• _What to do_: When you reach the line with "['standard\_poodle', 'toy\_poodle', 'miniature\_poodle'] \\" in the data below, begin printing lines exactly, and stop once the line with "It is also necessary" has been printed.

• _Source records_:
--- START ---
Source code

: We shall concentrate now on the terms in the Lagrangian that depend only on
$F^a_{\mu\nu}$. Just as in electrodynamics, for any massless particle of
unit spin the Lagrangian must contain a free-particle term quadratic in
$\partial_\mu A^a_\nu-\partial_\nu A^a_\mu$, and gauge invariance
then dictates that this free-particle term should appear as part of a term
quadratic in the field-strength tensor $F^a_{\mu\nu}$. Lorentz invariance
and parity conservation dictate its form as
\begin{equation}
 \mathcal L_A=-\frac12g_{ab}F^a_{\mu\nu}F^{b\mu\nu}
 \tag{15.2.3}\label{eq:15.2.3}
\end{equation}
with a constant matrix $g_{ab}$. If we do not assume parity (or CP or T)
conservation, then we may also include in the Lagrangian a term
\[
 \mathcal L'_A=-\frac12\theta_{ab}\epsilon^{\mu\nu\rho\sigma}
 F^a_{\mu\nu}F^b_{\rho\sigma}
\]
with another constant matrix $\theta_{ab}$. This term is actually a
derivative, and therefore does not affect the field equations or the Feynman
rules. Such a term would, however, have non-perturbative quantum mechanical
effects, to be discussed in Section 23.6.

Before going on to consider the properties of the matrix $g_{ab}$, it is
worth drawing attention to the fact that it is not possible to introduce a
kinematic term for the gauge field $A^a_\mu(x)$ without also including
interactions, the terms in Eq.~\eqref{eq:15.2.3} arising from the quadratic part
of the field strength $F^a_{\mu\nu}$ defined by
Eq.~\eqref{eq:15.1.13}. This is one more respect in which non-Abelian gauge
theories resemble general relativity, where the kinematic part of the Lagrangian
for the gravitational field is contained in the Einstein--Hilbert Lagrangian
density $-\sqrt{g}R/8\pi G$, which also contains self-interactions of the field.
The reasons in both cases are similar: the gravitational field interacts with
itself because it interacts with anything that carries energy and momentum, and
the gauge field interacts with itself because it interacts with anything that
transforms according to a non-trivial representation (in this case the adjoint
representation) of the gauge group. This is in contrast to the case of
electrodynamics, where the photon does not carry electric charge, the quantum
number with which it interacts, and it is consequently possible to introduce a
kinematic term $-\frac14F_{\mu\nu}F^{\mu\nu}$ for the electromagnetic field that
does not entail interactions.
--- END ---
--- START ---
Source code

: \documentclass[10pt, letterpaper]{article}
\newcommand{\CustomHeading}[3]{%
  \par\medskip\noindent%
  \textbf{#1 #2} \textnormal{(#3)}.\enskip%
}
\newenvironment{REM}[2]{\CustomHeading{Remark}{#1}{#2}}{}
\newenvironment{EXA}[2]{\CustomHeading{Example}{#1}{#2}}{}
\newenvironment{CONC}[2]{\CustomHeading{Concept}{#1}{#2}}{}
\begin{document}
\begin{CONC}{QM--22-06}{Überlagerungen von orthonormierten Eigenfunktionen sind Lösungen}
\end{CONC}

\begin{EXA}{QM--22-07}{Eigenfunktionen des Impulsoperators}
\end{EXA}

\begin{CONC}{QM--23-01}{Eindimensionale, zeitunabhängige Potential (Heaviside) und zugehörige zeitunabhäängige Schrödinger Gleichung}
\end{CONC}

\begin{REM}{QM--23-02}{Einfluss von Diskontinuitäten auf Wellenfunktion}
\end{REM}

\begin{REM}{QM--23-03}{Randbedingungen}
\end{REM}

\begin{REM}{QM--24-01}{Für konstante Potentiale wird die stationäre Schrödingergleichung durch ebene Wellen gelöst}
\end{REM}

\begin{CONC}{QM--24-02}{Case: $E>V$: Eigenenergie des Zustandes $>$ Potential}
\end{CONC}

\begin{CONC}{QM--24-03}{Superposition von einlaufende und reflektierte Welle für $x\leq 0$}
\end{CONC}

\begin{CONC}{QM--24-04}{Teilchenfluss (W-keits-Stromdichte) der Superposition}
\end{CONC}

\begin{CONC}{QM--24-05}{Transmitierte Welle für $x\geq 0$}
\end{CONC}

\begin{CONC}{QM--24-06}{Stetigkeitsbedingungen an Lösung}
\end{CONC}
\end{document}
--- END ---
--- START ---
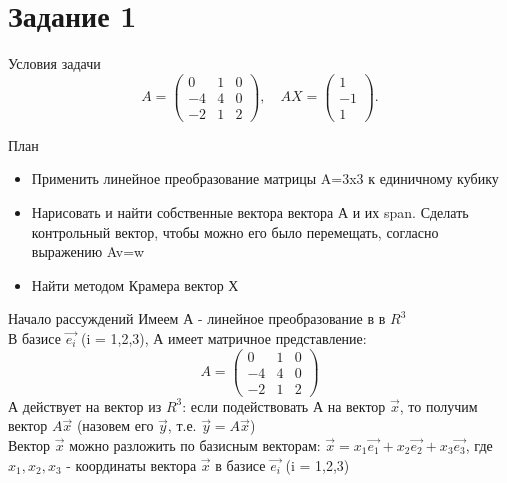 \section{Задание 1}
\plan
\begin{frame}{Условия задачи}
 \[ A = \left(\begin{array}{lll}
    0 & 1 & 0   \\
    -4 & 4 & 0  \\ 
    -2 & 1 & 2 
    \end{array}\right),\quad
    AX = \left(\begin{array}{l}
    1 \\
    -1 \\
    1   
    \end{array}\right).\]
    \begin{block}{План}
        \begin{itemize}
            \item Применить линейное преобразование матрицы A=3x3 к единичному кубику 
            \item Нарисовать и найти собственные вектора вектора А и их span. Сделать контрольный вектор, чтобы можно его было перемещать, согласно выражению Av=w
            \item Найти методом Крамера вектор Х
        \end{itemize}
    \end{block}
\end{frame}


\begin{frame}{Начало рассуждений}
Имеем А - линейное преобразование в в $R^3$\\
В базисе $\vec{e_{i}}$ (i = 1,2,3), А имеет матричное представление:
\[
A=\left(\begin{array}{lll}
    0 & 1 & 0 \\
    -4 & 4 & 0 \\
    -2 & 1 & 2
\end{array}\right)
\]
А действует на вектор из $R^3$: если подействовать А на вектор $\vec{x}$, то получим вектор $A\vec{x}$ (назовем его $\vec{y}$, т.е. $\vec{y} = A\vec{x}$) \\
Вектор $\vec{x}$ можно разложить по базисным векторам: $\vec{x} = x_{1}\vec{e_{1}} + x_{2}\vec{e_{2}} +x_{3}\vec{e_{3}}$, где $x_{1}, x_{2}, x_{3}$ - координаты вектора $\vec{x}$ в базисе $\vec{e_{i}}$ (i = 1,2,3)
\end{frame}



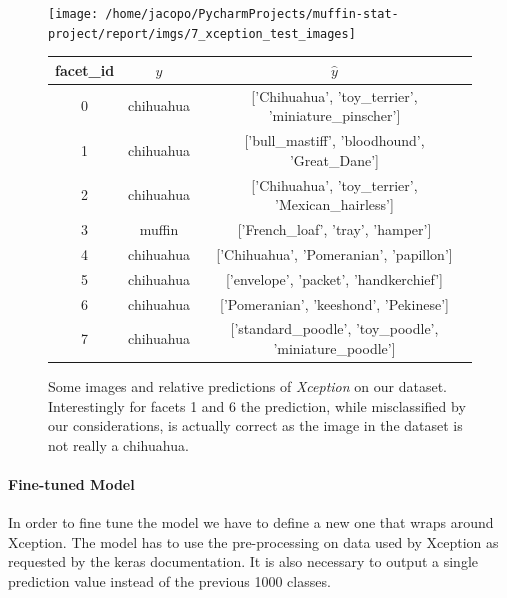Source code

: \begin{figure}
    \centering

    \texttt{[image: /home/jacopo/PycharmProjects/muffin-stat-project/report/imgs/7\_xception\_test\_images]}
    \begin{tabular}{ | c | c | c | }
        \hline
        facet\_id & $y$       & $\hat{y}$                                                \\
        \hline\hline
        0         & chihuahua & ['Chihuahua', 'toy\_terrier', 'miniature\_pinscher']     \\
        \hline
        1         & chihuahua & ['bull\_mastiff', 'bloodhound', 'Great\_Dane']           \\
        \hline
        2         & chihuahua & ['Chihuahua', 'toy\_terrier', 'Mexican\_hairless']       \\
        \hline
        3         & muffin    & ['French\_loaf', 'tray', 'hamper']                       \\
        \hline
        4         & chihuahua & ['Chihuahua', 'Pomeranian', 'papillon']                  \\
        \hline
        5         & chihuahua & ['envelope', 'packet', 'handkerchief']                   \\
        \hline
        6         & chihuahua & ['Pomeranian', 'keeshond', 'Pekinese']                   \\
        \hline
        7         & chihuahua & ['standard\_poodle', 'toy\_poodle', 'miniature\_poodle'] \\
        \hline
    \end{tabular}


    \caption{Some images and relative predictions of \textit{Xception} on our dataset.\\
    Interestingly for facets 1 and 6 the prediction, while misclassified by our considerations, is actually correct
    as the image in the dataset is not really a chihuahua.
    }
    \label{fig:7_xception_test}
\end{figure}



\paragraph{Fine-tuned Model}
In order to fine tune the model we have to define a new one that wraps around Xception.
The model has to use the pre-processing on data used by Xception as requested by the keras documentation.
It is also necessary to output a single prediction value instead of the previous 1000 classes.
--- END ---
• _Answer to this problem_:
        7         & chihuahua & ['standard\_poodle', 'toy\_poodle', 'miniature\_poodle'] \\
        \hline
    \end{tabular}


    \caption{Some images and relative predictions of \textit{Xception} on our dataset.\\
    Interestingly for facets 1 and 6 the prediction, while misclassified by our considerations, is actually correct
    as the image in the dataset is not really a chihuahua.
    }
    \label{fig:7_xception_test}
\end{figure}



\paragraph{Fine-tuned Model}
In order to fine tune the model we have to define a new one that wraps around Xception.
The model has to use the pre-processing on data used by Xception as requested by the keras documentation.
It is also necessary to output a single prediction value instead of the previous 1000 classes.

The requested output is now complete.